Thanks for your help. I followed your shared post Optimal policy parameters in a non-linear model. I just modify a little bit since I only have two parameters which need to be optimized. However, when I run the mod-file, I get the error message:

Undefined function or variable ‘par_value_lambda’.

Error in welfare_objective (line 19)
outvalue=1e5+par_value_lambda^2;

Error in csminwel (line 62)
f0 = fcn(x0,varargin{:});

Error in housing (line 341)
[fhat,x_opt_hat] = csminwel(@welfare_objective,x_start,H0,[],crit,nit,x_opt_name);

Error in dynare (line 223)
evalin(‘base’,fname) ;

Could you please help me check my code and see how to fix the problem? welfare_objective.m (703 Bytes)
housing.mod (7.2 KB)

There were a couple of mistakes in my original post I corrected. A running version is attached.
welfare_objective.m (713 Bytes)
housing.mod (7.1 KB)

Dear Prof. Jpfeifer,

Many thanks for your generous help. It helped me a lot!
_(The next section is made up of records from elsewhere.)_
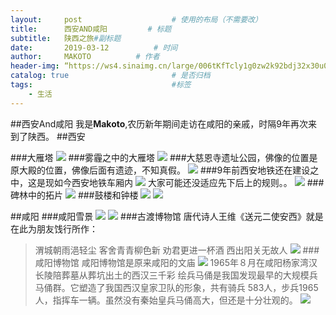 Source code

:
 ```yaml
---
layout:     post   				    # 使用的布局（不需要改）
title:      西安AND咸阳			# 标题 
subtitle:   陕西之旅#副标题
date:       2019-03-12			# 时间
author:     MAKOTO			# 作者
header-img: “https://ws4.sinaimg.cn/large/006tKfTcly1g0zw2k92bdj32x30u0dry.jpg”
catalog: true 						# 是否归档
tags:								#标签
    - 生活
---
```


##西安And咸阳
我是**Makoto**,农历新年期间走访在咸阳的亲戚，时隔9年再次来到了陕西。
##西安


###大雁塔
![](https://ws4.sinaimg.cn/large/006tKfTcly1g0z9leaqa0j30u00u0wk8.jpg)
###雾霾之中的大雁塔
![](https://ws1.sinaimg.cn/large/006tKfTcly1g0zv997qekj318y0u0npi.jpg)
###大慈恩寺遗址公园，佛像的位置是原大殿的位置，佛像后面有遗迹，不知真假。
![](https://ws2.sinaimg.cn/large/006tKfTcly1g0zva74s0jj318y0u0qvd.jpg)
###9年前西安地铁还在建设之中，这是现如今西安地铁车厢内
![](https://ws1.sinaimg.cn/large/006tKfTcly1g0zucw8qzzj318y0u0hdt.jpg)
大家可能还没适应先下后上的规则。。
![](https://ws3.sinaimg.cn/large/006tKfTcly1g0zvm3oai6j318y0u0e88.jpg)
###碑林中的拓片
![](https://ws4.sinaimg.cn/large/006tKfTcly1g0zvisegkoj318y0u0he1.jpg)
###鼓楼和钟楼
![](https://ws2.sinaimg.cn/large/006tKfTcly1g0zvnbtw0vj318y0u0npk.jpg)
![](https://ws3.sinaimg.cn/large/006tKfTcly1g0zvnq383vj318y0u0e87.jpg)


##咸阳
###咸阳雪景
![](https://ws1.sinaimg.cn/large/006tKfTcly1g0zvbj8kuij318y0u0hdu.jpg)
![](https://ws4.sinaimg.cn/large/006tKfTcly1g0zvblndjpj31hc0u0b2a.jpg)
###古渡博物馆
唐代诗人王维《送元二使安西》就是在此为朋友饯行所作： 
> 渭城朝雨浥轻尘
> 客舍青青柳色新
> 劝君更进一杯酒
> 西出阳关无故人
![](https://ws2.sinaimg.cn/large/006tKfTcly1g0zvcmehmfj318y0u0e88.jpg)
###咸阳博物馆
咸阳博物馆是原来咸阳的文庙
![](https://ws1.sinaimg.cn/large/006tKfTcly1g0zvf207y3j318y0u0kjt.jpg)
1965年８月在咸阳杨家湾汉长陵陪葬墓从葬坑出土的西汉三千彩 绘兵马俑是我国发现最早的大规模兵马俑群。它塑造了我国西汉皇家卫队的形象，共有骑兵 583人，步兵1965人，指挥车一辆。虽然没有秦始皇兵马俑高大，但还是十分壮观的。
![](https://ws4.sinaimg.cn/large/006tKfTcly1g0zvezb7kdj318y0u0u16.jpg) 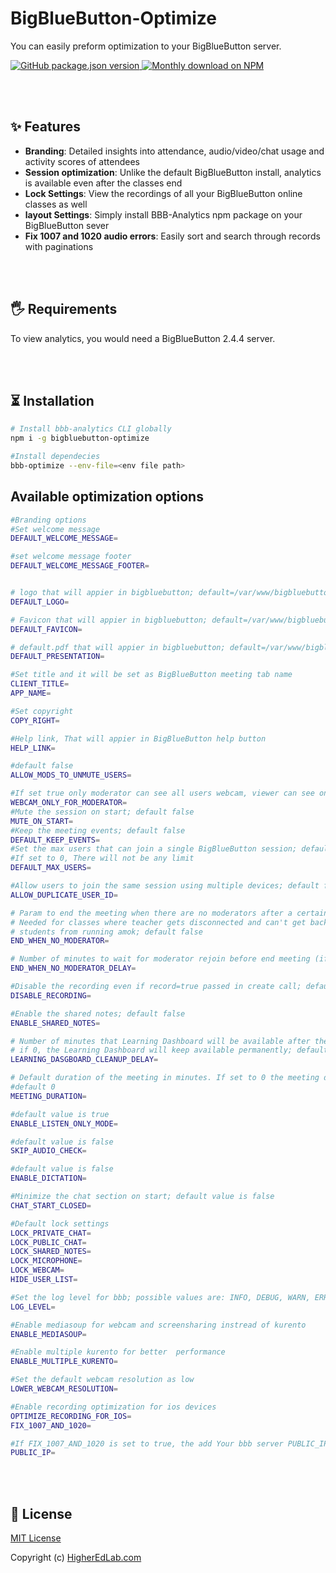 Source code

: # BigBlueButton-Optimize</h1>

You can easily preform optimization to your BigBlueButton server.

<a href="https://www.npmjs.com/package/bigbluebutton-optimize">
<img alt="GitHub package.json version" src="https://img.shields.io/github/package-json/v/manishkatyan/bbb-optimize?label=npm&logo=npm">
</a>
<a href="https://www.npmjs.org/package/bigbluebutton-optimize">
<img src="https://img.shields.io/npm/dm/bigbluebutton-optimize.svg" alt="Monthly download on NPM" />
</a>

<br/><br/>

## ✨ Features

- **Branding**: Detailed insights into attendance, audio/video/chat usage and activity scores of attendees
- **Session optimization**: Unlike the default BigBlueButton install, analytics is available even after the classes end
- **Lock Settings**: View the recordings of all your BigBlueButton online classes as well
- **layout Settings**: Simply install BBB-Analytics npm package on your BigBlueButton sever
- **Fix 1007 and 1020 audio errors**: Easily sort and search through records with paginations

<br/><br/>

## 🖐 Requirements

To view analytics, you would need a BigBlueButton 2.4.4 server.

<br/><br/>

## ⏳ Installation

```bash
# Install bbb-analytics CLI globally
npm i -g bigbluebutton-optimize

#Install dependecies
bbb-optimize --env-file=<env file path>

```

## Available optimization options

```bash
#Branding options
#Set welcome message
DEFAULT_WELCOME_MESSAGE=

#set welcome message footer
DEFAULT_WELCOME_MESSAGE_FOOTER=


# logo that will appier in bigbluebutton; default=/var/www/bigbluebutton-default/logo.png
DEFAULT_LOGO=

# Favicon that will appier in bigbluebutton; default=/var/www/bigbluebutton-default/favicon.ico
DEFAULT_FAVICON=

# default.pdf that will appier in bigbluebutton; default=/var/www/bigbluebutton-default/default.pdf
DEFAULT_PRESENTATION=

#Set title and it will be set as BigBlueButton meeting tab name
CLIENT_TITLE=
APP_NAME=

#Set copyright
COPY_RIGHT=

#Help link, That will appier in BigBlueButton help button
HELP_LINK=

#default false
ALLOW_MODS_TO_UNMUTE_USERS=

#If set true only moderator can see all users webcam, viewer can see only his and moderator webcam; default false
WEBCAM_ONLY_FOR_MODERATOR=
#Mute the session on start; default false
MUTE_ON_START=
#Keep the meeting events; default false
DEFAULT_KEEP_EVENTS=
#Set the max users that can join a single BigBlueButton session; default 0
#If set to 0, There will not be any limit
DEFAULT_MAX_USERS=

#Allow users to join the same session using multiple devices; default false
ALLOW_DUPLICATE_USER_ID=

# Param to end the meeting when there are no moderators after a certain period of time.
# Needed for classes where teacher gets disconnected and can't get back in. Prevents
# students from running amok; default false
END_WHEN_NO_MODERATOR=

# Number of minutes to wait for moderator rejoin before end meeting (if `END_WHEN_NO_MODERATOR=true` ); default 2
END_WHEN_NO_MODERATOR_DELAY=

#Disable the recording even if record=true passed in create call; default false
DISABLE_RECORDING=

#Enable the shared notes; default false
ENABLE_SHARED_NOTES=

# Number of minutes that Learning Dashboard will be available after the end of the meeting
# if 0, the Learning Dashboard will keep available permanently; default 2
LEARNING_DASGBOARD_CLEANUP_DELAY=

# Default duration of the meeting in minutes. If set to 0 the meeting does'nt end.
#default 0
MEETING_DURATION=

#default value is true
ENABLE_LISTEN_ONLY_MODE=

#default value is false
SKIP_AUDIO_CHECK=

#default value is false
ENABLE_DICTATION=

#Minimize the chat section on start; default value is false
CHAT_START_CLOSED=

#Default lock settings
LOCK_PRIVATE_CHAT=
LOCK_PUBLIC_CHAT=
LOCK_SHARED_NOTES=
LOCK_MICROPHONE=
LOCK_WEBCAM=
HIDE_USER_LIST=

#Set the log level for bbb; possible values are: INFO, DEBUG, WARN, ERROR,; default DBUG
LOG_LEVEL=

#Enable mediasoup for webcam and screensharing instread of kurento
ENABLE_MEDIASOUP=

#Enable multiple kurento for better  performance
ENABLE_MULTIPLE_KURENTO=

#Set the default webcam resolution as low
LOWER_WEBCAM_RESOLUTION=

#Enable recording optimization for ios devices
OPTIMIZE_RECORDING_FOR_IOS=
FIX_1007_AND_1020=

#If FIX_1007_AND_1020 is set to true, the add Your bbb server PUBLIC_IP
PUBLIC_IP=

```

<br/><br/>

## 📝 License

[MIT License](LICENSE.md)

Copyright (c) [HigherEdLab.com](https://higheredlab.com/)
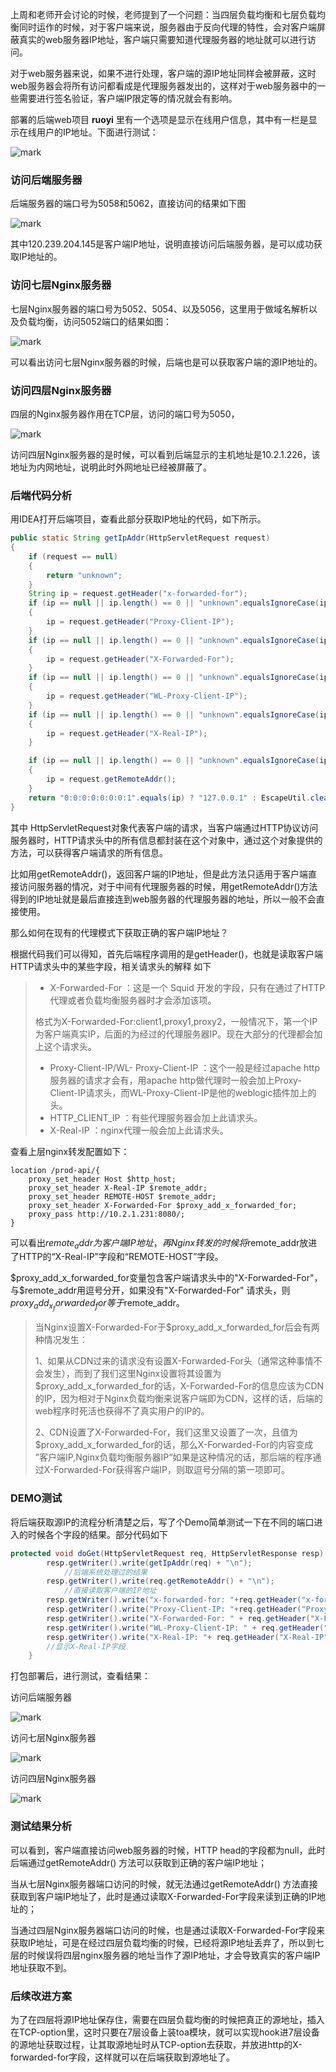 上周和老师开会讨论的时候，老师提到了一个问题：当四层负载均衡和七层负载均衡同时运作的时候，对于客户端来说，服务器由于反向代理的特性，会对客户端屏蔽真实的web服务器IP地址，客户端只需要知道代理服务器的地址就可以进行访问。

对于web服务器来说，如果不进行处理，客户端的源IP地址同样会被屏蔽，这时web服务器会将所有访问都看成是代理服务器发出的，这样对于web服务器中的一些需要进行签名验证，客户端IP限定等的情况就会有影响。

部署的后端web项目  **ruoyi** 里有一个选项是显示在线用户信息，其中有一栏是显示在线用户的IP地址。下面进行测试：

![mark](http://image.gwbiubiubiu.com/blog/20200722/zUqYYAy55Jck.png)

### 访问后端服务器

后端服务器的端口号为5058和5062，直接访问的结果如下图

![mark](http://image.gwbiubiubiu.com/blog/20200722/0QHaxEcbC8NG.png)

其中120.239.204.145是客户端IP地址，说明直接访问后端服务器，是可以成功获取IP地址的。

### 访问七层Nginx服务器

七层Nginx服务器的端口号为5052、5054、以及5056，这里用于做域名解析以及负载均衡，访问5052端口的结果如图：

![mark](http://image.gwbiubiubiu.com/blog/20200722/J4FmUGq12ndI.png)

可以看出访问七层Nginx服务器的时候，后端也是可以获取客户端的源IP地址的。

### 访问四层Nginx服务器

四层的Nginx服务器作用在TCP层，访问的端口号为5050，

![mark](http://image.gwbiubiubiu.com/blog/20200722/J4FmUGq12ndI.png)

访问四层Nginx服务器的是时候，可以看到后端显示的主机地址是10.2.1.226，该地址为内网地址，说明此时外网地址已经被屏蔽了。

### 后端代码分析

用IDEA打开后端项目，查看此部分获取IP地址的代码，如下所示。

```java
public static String getIpAddr(HttpServletRequest request)
{
    if (request == null)
    {
        return "unknown";
    }
    String ip = request.getHeader("x-forwarded-for");
    if (ip == null || ip.length() == 0 || "unknown".equalsIgnoreCase(ip))
    {
        ip = request.getHeader("Proxy-Client-IP");
    }
    if (ip == null || ip.length() == 0 || "unknown".equalsIgnoreCase(ip))
    {
        ip = request.getHeader("X-Forwarded-For");
    }
    if (ip == null || ip.length() == 0 || "unknown".equalsIgnoreCase(ip))
    {
        ip = request.getHeader("WL-Proxy-Client-IP");
    }
    if (ip == null || ip.length() == 0 || "unknown".equalsIgnoreCase(ip))
    {
        ip = request.getHeader("X-Real-IP");
    }

    if (ip == null || ip.length() == 0 || "unknown".equalsIgnoreCase(ip))
    {
        ip = request.getRemoteAddr();
    }
    return "0:0:0:0:0:0:0:1".equals(ip) ? "127.0.0.1" : EscapeUtil.clean(ip);
}
```

其中 HttpServletRequest对象代表客户端的请求，当客户端通过HTTP协议访问服务器时，HTTP请求头中的所有信息都封装在这个对象中，通过这个对象提供的方法，可以获得客户端请求的所有信息。 

比如用getRemoteAddr()，返回客户端的IP地址，但是此方法只适用于客户端直接访问服务器的情况，对于中间有代理服务器的时候，用getRemoteAddr()方法得到的IP地址就是最后直接连到web服务器的代理服务器的地址，所以一般不会直接使用。

那么如何在现有的代理模式下获取正确的客户端IP地址？

根据代码我们可以得知，首先后端程序调用的是getHeader()，也就是读取客户端HTTP请求头中的某些字段，相关请求头的解释 如下

> - X-Forwarded-For ：这是一个 Squid 开发的字段，只有在通过了HTTP代理或者负载均衡服务器时才会添加该项。　　　　
>
> 格式为X-Forwarded-For:client1,proxy1,proxy2，一般情况下，第一个IP为客户端真实IP，后面的为经过的代理服务器IP。现在大部分的代理都会加上这个请求头。
>
> - Proxy-Client-IP/WL- Proxy-Client-IP ：这个一般是经过apache http服务器的请求才会有，用apache http做代理时一般会加上Proxy-Client-IP请求头，而WL-Proxy-Client-IP是他的weblogic插件加上的头。
> - HTTP_CLIENT_IP ：有些代理服务器会加上此请求头。
> - X-Real-IP ：nginx代理一般会加上此请求头。

查看上层nginx转发配置如下：

```shell
location /prod-api/{
	proxy_set_header Host $http_host;
	proxy_set_header X-Real-IP $remote_addr;
	proxy_set_header REMOTE-HOST $remote_addr;
	proxy_set_header X-Forwarded-For $proxy_add_x_forwarded_for;
	proxy_pass http://10.2.1.231:8080/;
}
```

可以看出$remote_addr为客户端IP地址，再Nginx转发的时候将$remote_addr放进了HTTP的“X-Real-IP”字段和“REMOTE-HOST”字段。

$proxy_add_x_forwarded_for变量包含客户端请求头中的"X-Forwarded-For"，与$remote_addr用逗号分开，如果没有"X-Forwarded-For" 请求头，则$proxy_add_x_forwarded_for等于$remote_addr。

> 当Nginx设置X-Forwarded-For于$proxy_add_x_forwarded_for后会有两种情况发生：
>
> 1、如果从CDN过来的请求没有设置X-Forwarded-For头（通常这种事情不会发生），而到了我们这里Nginx设置将其设置为$proxy_add_x_forwarded_for的话，X-Forwarded-For的信息应该为CDN的IP，因为相对于Nginx负载均衡来说客户端即为CDN，这样的话，后端的web程序时死活也获得不了真实用户的IP的。
>
> 2、CDN设置了X-Forwarded-For，我们这里又设置了一次，且值为$proxy_add_x_forwarded_for的话，那么X-Forwarded-For的内容变成 ”客户端IP,Nginx负载均衡服务器IP“如果是这种情况的话，那后端的程序通过X-Forwarded-For获得客户端IP，则取逗号分隔的第一项即可。

### DEMO测试

将后端获取源IP的流程分析清楚之后，写了个Demo简单测试一下在不同的端口进入的时候各个字段的结果。部分代码如下

```java
protected void doGet(HttpServletRequest req, HttpServletResponse resp) throws ServletException, IOException {
        resp.getWriter().write(getIpAddr(req) + "\n");
    		//后端系统处理过的结果
        resp.getWriter().write(req.getRemoteAddr() + "\n");
        	//直接读取客户端的IP地址
        resp.getWriter().write("x-forwarded-for: "+req.getHeader("x-forwarded-for") +"\n"); 	//显示x-forwarded-for字段
        resp.getWriter().write("Proxy-Client-IP: "+req.getHeader("Proxy-Client-IP")+"\n");//显示Proxy-Client-IP字段
        resp.getWriter().write("X-Forwarded-For: " + req.getHeader("X-Forwarded-For")+"\n");//显示X-Forwarded-For字段
        resp.getWriter().write("WL-Proxy-Client-IP: " + req.getHeader("WL-Proxy-Client-IP")+"\n");//显示WL-Proxy-Client-IP字段
        resp.getWriter().write("X-Real-IP: "+ req.getHeader("X-Real-IP")+"\n");
    	//显示X-Real-IP字段
    }
```

打包部署后，进行测试，查看结果：

访问后端服务器

![mark](http://image.gwbiubiubiu.com/blog/20200723/nfWxWK21GHq9.png)

访问七层Nginx服务器

![mark](http://image.gwbiubiubiu.com/blog/20200723/NJC9RzQWt4ph.png)

访问四层Nginx服务器

 ![mark](http://image.gwbiubiubiu.com/blog/20200723/Ha7tY7FVKLlW.png)

### 测试结果分析

可以看到，客户端直接访问web服务器的时候，HTTP head的字段都为null，此时后端通过getRemoteAddr() 方法可以获取到正确的客户端IP地址；

当从七层Nginx服务器端口访问的时候，就无法通过getRemoteAddr() 方法直接获取到客户端IP地址了，此时是通过读取X-Forwarded-For字段来读到正确的IP地址的；

当通过四层Nginx服务器端口访问的时候，也是通过读取X-Forwarded-For字段来获取IP地址，可是在经过四层负载均衡的时候，已经将源IP地址丢弃了，所以到七层的时候误将四层nginx服务器的地址当作了源IP地址，才会导致真实的客户端IP地址获取不到。

### 后续改进方案

为了在四层将源IP地址保存住，需要在四层负载均衡的时候把真正的源地址，插入在TCP-option里，这时只要在7层设备上装toa模块，就可以实现hook进7层设备的源地址获取过程，让其取源地址时从TCP-option去获取，并放进http的X-forwarded-for字段，这样就可以在后端获取到源地址了。
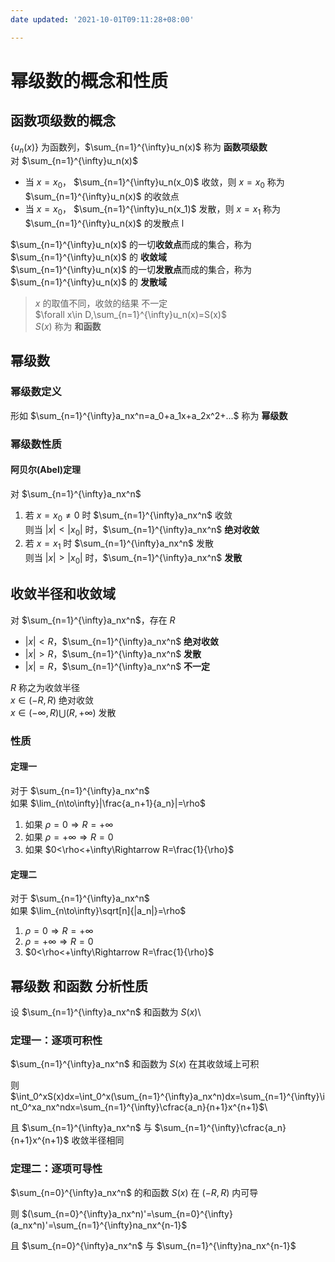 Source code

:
 ```yaml
---
date updated: '2021-10-01T09:11:28+08:00'

---
```


# 幂级数的概念和性质

## 函数项级数的概念

$\{u_n(x)\}$ 为函数列，$\sum_{n=1}^{\infty}u_n(x)$ 称为 **函数项级数**\
对 $\sum_{n=1}^{\infty}u_n(x)$

- 当 $x=x_0$， $\sum_{n=1}^{\infty}u_n(x_0)$ 收敛，则 $x=x_0$ 称为 $\sum_{n=1}^{\infty}u_n(x)$ 的收敛点
- 当 $x=x_0$， $\sum_{n=1}^{\infty}u_n(x_1)$ 发散，则 $x=x_1$ 称为 $\sum_{n=1}^{\infty}u_n(x)$ 的发散点 l

$\sum_{n=1}^{\infty}u_n(x)$ 的一切**收敛点**而成的集合，称为 $\sum_{n=1}^{\infty}u_n(x)$ 的 **收敛域**\
$\sum_{n=1}^{\infty}u_n(x)$ 的一切**发散点**而成的集合，称为 $\sum_{n=1}^{\infty}u_n(x)$ 的 **发散域**

> $x$ 的取值不同，收敛的结果 不一定\
> $\forall x\in D,\sum_{n=1}^{\infty}u_n(x)=S(x)$\
> $S(x)$ 称为 **和函数**

## 幂级数

### 幂级数定义

形如 $\sum_{n=1}^{\infty}a_nx^n=a_0+a_1x+a_2x^2+...$ 称为 **幂级数**

### 幂级数性质

#### 阿贝尔(Abel)定理

对 $\sum_{n=1}^{\infty}a_nx^n$

1. 若 $x=x_0\ne0$ 时 $\sum_{n=1}^{\infty}a_nx^n$ 收敛\
   则当 $|x|<|x_0|$ 时，$\sum_{n=1}^{\infty}a_nx^n$ **绝对收敛**
2. 若 $x=x_1$ 时 $\sum_{n=1}^{\infty}a_nx^n$ 发散\
   则当 $|x|>|x_0|$ 时，$\sum_{n=1}^{\infty}a_nx^n$ **发散**

## 收敛半径和收敛域

对 $\sum_{n=1}^{\infty}a_nx^n$，存在 $R$

- $|x|<R$，$\sum_{n=1}^{\infty}a_nx^n$ **绝对收敛**
- $|x|>R$，$\sum_{n=1}^{\infty}a_nx^n$ **发散**
- $|x|=R$，$\sum_{n=1}^{\infty}a_nx^n$ **不一定**

$R$ 称之为收敛半径\
$x\in(-R,R)$ 绝对收敛\
$x\in(-\infty,R)\bigcup(R,+\infty)$ 发散

### 性质

#### 定理一

对于 $\sum_{n=1}^{\infty}a_nx^n$\
如果 $\lim_{n\to\infty}|\frac{a_n+1}{a_n}|=\rho$

1. 如果 $\rho=0\Rightarrow R=+\infty$
2. 如果 $\rho=+\infty\Rightarrow R=0$
3. 如果 $0<\rho<+\infty\Rightarrow R=\frac{1}{\rho}$

#### 定理二

对于 $\sum_{n=1}^{\infty}a_nx^n$\
如果 $\lim_{n\to\infty}\sqrt[n]{|a_n|}=\rho$

1. $\rho=0\Rightarrow R=+\infty$
2. $\rho=+\infty\Rightarrow R=0$
3. $0<\rho<+\infty\Rightarrow R=\frac{1}{\rho}$

## 幂级数 和函数 分析性质

设 $\sum_{n=1}^{\infty}a_nx^n$ 和函数为 $S(x)$\

### 定理一：逐项可积性

$\sum_{n=1}^{\infty}a_nx^n$ 和函数为 $S(x)$ 在其收敛域上可积

则 $\int_0^xS(x)dx=\int_0^x(\sum_{n=1}^{\infty}a_nx^n)dx=\sum_{n=1}^{\infty}\int_0^xa_nx^ndx=\sum_{n=1}^{\infty}\cfrac{a_n}{n+1}x^{n+1}$\

且 $\sum_{n=1}^{\infty}a_nx^n$ 与 $\sum_{n=1}^{\infty}\cfrac{a_n}{n+1}x^{n+1}$ 收敛半径相同

### 定理二：逐项可导性

$\sum_{n=0}^{\infty}a_nx^n$ 的和函数 $S(x)$ 在 $(-R,R)$ 内可导

则 $(\sum_{n=0}^{\infty}a_nx^n)'=\sum_{n=0}^{\infty}(a_nx^n)'=\sum_{n=1}^{\infty}na_nx^{n-1}$

且 $\sum_{n=0}^{\infty}a_nx^n$ 与 $\sum_{n=1}^{\infty}na_nx^{n-1}$
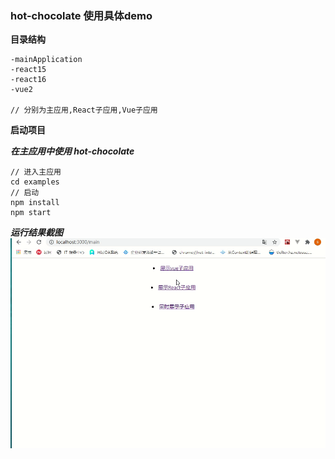 ### hot-chocolate 使用具体demo 

**目录结构**
```
-mainApplication  
-react15 
-react16
-vue2  

// 分别为主应用,React子应用,Vue子应用
```
**启动项目**

***在主应用中使用 hot-chocolate***
```
// 进入主应用
cd examples
// 启动
npm install
npm start 
```
***运行结果截图***
![image](./demo.gif)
I notice that you didn’t put the stoch_simul command in the mod-file. However, in the post Optimal policy parameters in a non-linear model, you indicated me that the maximization code should be put after a stoch_simul-command because that one is needed to initialize all the structures used. Could you please help me explain whether should I put the maximization code right after the stoch_simul command or just delete it? And why?

Besides, how can I set the grid step during the process of optimal parameter value search? For example, I define the range of the parameters to be optimized as 0 to 3, rather than 0 to Inf in your posted code, and I also want to set the grid search step is 0.01 during this range. How can I do it in dynare?

I am looking forward to your reply.

  1. The safe option is to have a stoch_simul-command in the mod-file, but when I tested the code, it was not necessary.
  2. The bounds you refer to are the bounds in which the optimal parameters may range. What you have in mind is looping over a different set of parameters and then finding the optimal parameters. That would be another loop around the code I wrote.